Compute Z-array where Z[i] = length of longest substring starting at i that is also a prefix of s. Use for pattern matching.
Input: s="aabxaa" → Output: Z=[6,1,0,0,2,1]
Input: pattern="abc" in text="aabcabcabc" → Output: Indices: [1,4,7]
Build Z-array in O(n) using window [l,r]. Shift window right when Z value is computed.
- Initialize z[0]=n, l=0, r=0
- For i from 1 to n-1: if i < r use z[i-l] as start
- Expand: while i+z[i] < n and s[z[i]]==s[i+z[i]], z[i]++
- Update l,r if i+z[i]-1 > r
- For pattern matching: check z values == pattern.length()

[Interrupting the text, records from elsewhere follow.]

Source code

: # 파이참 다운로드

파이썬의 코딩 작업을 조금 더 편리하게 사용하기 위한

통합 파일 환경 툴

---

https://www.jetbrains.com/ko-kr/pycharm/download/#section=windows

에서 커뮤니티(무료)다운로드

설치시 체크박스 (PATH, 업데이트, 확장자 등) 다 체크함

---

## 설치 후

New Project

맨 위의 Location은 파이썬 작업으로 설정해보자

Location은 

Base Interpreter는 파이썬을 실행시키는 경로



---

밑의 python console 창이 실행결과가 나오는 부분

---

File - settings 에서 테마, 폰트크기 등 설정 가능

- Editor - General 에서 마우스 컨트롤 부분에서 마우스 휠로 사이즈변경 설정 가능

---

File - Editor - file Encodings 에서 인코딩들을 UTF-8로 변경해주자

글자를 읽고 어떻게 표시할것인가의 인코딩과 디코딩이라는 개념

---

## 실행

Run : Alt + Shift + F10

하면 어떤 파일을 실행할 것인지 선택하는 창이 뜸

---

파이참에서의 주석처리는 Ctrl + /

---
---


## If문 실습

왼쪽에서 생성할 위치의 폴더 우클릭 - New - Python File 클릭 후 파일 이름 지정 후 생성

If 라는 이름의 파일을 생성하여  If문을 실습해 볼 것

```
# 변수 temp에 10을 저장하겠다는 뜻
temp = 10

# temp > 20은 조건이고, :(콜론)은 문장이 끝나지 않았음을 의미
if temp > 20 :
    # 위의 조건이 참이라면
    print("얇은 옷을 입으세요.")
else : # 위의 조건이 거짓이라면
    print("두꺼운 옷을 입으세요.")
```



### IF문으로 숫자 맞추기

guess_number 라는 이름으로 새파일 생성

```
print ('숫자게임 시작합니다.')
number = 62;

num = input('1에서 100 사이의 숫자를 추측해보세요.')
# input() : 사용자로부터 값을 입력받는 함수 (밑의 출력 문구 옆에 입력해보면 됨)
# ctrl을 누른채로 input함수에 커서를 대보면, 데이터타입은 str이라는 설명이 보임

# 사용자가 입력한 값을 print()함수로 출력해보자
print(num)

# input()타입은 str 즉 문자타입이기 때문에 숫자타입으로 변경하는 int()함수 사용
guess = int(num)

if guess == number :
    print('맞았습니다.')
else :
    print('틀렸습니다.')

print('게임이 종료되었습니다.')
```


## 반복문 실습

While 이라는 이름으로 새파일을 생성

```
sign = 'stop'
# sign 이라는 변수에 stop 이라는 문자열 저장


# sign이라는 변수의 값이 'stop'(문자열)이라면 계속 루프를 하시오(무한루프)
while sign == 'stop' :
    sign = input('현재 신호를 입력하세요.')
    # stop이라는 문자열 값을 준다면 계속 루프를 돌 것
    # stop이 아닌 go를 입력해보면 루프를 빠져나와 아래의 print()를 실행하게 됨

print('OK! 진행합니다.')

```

public int[] zFunction(String s) {
int n = s.length();
int[] z = new int[n];
z[0] = n;
for (int i = 1, l = 0, r = 0; i < n; i++) {
if (i < r) z[i] = Math.min(r - i, z[i - l]);
while (i + z[i] < n && s.charAt(z[i]) == s.charAt(i + z[i])) z[i]++;
if (i + z[i] > r) { l = i; r = i + z[i]; }
}
return z;
}
// Pattern matching using Z-function
public List<Integer> search(String text, String pattern) {
String combined = pattern + "$" + text;
int[] z = zFunction(combined);
List<Integer> result = new ArrayList<>();
int m = pattern.length();
for (int i = m + 1; i < combined.length(); i++)
if (z[i] == m) result.add(i - m - 1);
return result;
}
- Time Complexity: O(n)
- Space Complexity: O(n)